#### SUPPLIED ENTRIES:
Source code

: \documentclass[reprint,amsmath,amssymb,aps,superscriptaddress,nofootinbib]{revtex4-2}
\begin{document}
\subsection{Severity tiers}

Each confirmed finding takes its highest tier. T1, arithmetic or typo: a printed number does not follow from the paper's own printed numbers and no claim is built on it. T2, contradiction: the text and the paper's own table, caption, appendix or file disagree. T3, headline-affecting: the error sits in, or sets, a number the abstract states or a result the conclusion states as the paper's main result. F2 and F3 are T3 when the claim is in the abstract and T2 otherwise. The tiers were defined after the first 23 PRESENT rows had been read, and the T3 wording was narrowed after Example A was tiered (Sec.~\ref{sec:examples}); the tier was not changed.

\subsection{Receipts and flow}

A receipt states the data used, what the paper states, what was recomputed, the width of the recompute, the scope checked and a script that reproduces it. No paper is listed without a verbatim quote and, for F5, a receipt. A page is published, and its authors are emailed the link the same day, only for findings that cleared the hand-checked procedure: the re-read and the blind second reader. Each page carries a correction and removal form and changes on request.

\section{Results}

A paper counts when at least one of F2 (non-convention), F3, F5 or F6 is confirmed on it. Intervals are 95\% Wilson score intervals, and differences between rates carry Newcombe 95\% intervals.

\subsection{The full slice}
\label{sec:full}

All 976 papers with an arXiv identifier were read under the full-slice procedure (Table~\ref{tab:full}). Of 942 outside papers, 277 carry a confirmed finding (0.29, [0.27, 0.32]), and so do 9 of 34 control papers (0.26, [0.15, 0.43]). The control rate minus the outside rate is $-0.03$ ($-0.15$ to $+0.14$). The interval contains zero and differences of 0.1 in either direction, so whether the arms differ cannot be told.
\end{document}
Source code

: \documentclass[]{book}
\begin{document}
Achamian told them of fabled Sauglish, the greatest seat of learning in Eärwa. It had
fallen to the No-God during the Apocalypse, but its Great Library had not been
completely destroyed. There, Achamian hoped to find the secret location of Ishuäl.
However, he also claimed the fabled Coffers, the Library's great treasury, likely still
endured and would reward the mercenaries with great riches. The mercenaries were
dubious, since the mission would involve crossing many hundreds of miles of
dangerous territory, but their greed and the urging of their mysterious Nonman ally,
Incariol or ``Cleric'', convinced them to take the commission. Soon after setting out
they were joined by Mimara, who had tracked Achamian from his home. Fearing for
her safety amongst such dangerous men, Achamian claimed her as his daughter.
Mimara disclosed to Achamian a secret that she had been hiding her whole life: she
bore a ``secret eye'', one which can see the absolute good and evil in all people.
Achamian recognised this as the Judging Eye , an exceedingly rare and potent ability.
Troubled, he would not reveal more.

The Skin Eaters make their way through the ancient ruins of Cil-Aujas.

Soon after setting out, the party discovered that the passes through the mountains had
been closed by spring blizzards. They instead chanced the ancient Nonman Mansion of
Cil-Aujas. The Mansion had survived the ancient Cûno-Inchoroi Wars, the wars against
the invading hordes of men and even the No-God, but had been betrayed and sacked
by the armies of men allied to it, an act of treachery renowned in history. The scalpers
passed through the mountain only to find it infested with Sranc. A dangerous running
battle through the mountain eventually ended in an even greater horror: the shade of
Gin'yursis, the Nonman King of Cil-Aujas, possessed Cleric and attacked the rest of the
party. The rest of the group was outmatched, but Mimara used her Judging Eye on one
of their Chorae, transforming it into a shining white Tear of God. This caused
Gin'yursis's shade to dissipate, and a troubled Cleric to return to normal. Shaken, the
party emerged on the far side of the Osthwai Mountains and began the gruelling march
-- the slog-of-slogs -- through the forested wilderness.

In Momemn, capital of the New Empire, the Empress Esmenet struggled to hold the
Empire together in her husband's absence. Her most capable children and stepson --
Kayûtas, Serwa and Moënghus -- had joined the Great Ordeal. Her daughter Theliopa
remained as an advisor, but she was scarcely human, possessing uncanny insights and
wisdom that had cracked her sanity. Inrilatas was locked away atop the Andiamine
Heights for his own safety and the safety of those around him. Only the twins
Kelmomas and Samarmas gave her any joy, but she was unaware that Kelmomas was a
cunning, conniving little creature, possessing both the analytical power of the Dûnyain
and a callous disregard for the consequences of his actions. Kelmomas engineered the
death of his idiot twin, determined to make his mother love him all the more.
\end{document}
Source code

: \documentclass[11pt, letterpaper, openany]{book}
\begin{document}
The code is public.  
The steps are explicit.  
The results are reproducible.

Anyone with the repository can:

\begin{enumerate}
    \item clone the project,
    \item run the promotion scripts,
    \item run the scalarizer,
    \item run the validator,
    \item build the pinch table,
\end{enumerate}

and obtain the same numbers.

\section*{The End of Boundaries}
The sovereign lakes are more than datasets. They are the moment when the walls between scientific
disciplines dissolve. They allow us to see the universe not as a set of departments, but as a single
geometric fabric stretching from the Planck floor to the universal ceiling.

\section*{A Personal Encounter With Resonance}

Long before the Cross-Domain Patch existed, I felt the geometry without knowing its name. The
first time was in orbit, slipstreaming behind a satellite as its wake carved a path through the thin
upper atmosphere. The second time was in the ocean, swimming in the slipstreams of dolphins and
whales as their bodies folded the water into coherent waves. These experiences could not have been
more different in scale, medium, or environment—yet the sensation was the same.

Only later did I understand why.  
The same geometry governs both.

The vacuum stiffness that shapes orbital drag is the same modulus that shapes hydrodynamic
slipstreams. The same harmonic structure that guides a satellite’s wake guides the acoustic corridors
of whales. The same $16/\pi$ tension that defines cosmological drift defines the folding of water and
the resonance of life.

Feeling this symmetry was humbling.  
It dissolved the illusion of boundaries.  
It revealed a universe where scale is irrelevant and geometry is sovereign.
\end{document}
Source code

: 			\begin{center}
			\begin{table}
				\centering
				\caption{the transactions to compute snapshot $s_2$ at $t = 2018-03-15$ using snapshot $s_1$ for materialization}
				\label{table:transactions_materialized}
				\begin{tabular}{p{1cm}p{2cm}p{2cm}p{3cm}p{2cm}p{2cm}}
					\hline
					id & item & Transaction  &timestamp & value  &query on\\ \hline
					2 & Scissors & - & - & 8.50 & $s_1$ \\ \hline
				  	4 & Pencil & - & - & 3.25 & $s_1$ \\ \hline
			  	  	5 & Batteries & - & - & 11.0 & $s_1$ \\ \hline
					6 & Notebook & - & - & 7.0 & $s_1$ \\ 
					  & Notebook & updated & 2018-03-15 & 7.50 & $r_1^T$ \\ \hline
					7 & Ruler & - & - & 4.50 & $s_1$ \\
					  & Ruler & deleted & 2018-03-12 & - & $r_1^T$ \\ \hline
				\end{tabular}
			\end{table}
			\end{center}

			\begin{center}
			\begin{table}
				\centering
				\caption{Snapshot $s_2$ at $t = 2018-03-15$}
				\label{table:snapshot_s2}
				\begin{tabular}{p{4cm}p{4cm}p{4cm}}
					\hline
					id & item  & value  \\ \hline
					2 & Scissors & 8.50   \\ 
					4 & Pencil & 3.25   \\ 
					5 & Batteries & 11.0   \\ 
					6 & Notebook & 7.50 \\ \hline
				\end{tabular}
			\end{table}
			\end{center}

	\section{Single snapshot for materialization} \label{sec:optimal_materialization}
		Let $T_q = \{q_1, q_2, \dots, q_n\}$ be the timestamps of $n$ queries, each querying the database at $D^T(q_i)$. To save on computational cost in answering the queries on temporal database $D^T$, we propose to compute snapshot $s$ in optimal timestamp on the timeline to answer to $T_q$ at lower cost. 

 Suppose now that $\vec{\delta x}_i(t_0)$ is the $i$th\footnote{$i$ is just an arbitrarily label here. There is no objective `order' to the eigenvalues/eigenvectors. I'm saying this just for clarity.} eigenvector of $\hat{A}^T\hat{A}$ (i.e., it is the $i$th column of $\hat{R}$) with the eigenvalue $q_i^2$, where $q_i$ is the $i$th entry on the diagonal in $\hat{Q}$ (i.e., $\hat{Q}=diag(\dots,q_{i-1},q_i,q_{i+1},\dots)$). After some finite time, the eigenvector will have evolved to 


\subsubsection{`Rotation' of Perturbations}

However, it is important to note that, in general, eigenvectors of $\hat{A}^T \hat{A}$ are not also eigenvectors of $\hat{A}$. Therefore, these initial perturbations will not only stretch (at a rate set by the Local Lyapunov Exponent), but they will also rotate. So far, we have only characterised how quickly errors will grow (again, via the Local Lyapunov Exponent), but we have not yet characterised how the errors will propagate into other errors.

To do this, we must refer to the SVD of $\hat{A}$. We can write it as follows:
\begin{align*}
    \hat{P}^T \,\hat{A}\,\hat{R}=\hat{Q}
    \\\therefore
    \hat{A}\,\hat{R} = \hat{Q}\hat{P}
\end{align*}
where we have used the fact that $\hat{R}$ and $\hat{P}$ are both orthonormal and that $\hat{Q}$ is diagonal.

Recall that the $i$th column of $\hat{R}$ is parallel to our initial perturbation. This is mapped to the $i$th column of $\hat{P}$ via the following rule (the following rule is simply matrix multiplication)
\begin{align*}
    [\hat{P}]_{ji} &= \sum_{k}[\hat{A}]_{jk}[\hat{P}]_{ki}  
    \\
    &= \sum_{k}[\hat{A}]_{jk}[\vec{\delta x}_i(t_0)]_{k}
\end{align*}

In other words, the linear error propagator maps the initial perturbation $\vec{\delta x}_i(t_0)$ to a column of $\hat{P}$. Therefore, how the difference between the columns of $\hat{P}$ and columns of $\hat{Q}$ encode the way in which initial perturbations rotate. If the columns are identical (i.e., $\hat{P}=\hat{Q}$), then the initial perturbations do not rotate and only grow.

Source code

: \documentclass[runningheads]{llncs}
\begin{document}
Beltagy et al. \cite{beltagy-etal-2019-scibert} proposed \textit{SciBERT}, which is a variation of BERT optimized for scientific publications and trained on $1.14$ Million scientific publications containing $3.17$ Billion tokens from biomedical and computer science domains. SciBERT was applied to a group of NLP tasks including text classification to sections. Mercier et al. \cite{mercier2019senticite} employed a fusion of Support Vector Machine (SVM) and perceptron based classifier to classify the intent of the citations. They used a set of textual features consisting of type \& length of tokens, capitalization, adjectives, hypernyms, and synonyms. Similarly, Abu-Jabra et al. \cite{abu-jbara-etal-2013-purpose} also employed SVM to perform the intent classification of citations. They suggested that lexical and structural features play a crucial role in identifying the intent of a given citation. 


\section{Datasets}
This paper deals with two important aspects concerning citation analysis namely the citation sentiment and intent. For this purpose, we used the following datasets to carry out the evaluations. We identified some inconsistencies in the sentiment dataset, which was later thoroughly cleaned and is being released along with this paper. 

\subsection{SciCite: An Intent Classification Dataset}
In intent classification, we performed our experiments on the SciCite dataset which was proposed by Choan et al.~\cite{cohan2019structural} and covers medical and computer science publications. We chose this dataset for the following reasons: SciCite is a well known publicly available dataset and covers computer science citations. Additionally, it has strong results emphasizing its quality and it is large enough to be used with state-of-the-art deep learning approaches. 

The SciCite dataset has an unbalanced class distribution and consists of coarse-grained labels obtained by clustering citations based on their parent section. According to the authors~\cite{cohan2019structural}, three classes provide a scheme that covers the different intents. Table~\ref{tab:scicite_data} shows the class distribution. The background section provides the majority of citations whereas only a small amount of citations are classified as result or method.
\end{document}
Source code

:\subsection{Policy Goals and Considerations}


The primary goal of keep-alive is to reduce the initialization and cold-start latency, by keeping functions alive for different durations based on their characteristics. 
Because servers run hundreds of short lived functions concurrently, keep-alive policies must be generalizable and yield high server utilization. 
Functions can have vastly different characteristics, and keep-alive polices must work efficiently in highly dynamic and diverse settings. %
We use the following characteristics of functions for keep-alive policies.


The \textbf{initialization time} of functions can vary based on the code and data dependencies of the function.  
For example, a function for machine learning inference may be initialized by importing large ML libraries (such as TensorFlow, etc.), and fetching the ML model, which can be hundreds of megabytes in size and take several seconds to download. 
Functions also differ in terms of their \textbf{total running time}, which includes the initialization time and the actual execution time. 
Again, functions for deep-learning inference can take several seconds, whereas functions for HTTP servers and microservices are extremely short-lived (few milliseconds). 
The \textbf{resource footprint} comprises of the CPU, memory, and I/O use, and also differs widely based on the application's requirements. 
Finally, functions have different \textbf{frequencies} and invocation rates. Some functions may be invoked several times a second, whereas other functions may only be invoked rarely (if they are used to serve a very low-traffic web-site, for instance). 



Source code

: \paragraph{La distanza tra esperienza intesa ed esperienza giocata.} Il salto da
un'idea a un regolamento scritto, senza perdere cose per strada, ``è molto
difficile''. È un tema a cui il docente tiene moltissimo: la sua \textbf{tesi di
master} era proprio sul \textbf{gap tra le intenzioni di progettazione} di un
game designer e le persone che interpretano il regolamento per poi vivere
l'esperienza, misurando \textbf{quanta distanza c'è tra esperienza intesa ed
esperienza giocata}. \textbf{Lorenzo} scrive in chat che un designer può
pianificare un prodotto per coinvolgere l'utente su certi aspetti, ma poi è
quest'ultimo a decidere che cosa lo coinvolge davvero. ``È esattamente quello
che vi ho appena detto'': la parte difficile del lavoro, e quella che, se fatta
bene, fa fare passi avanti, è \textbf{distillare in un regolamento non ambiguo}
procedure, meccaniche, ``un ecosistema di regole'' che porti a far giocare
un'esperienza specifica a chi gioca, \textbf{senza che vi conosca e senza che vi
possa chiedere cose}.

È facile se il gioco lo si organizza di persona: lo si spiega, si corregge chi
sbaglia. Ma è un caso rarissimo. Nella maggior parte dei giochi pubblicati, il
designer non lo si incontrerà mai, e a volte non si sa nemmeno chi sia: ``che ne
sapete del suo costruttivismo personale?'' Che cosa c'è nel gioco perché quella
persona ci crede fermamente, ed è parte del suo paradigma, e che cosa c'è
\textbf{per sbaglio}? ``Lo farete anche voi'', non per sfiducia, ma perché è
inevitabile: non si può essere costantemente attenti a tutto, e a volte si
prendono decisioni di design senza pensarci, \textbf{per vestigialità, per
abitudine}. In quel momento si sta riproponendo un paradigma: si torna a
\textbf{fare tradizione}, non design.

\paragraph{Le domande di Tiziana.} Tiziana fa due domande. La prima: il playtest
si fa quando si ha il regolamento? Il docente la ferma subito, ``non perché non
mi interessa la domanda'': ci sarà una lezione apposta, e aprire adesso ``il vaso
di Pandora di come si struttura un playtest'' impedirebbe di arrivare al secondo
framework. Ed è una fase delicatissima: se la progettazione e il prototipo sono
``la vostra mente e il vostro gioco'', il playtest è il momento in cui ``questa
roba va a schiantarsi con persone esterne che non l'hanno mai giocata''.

#### EXERCISE OBJECTIVE:
All lines holding the word "volte" must be found in the listing and copied.

#### OUTPUT FOR THIS EXERCISE:
designer non lo si incontrerà mai, e a volte non si sa nemmeno chi sia: ``che ne
inevitabile: non si può essere costantemente attenti a tutto, e a volte si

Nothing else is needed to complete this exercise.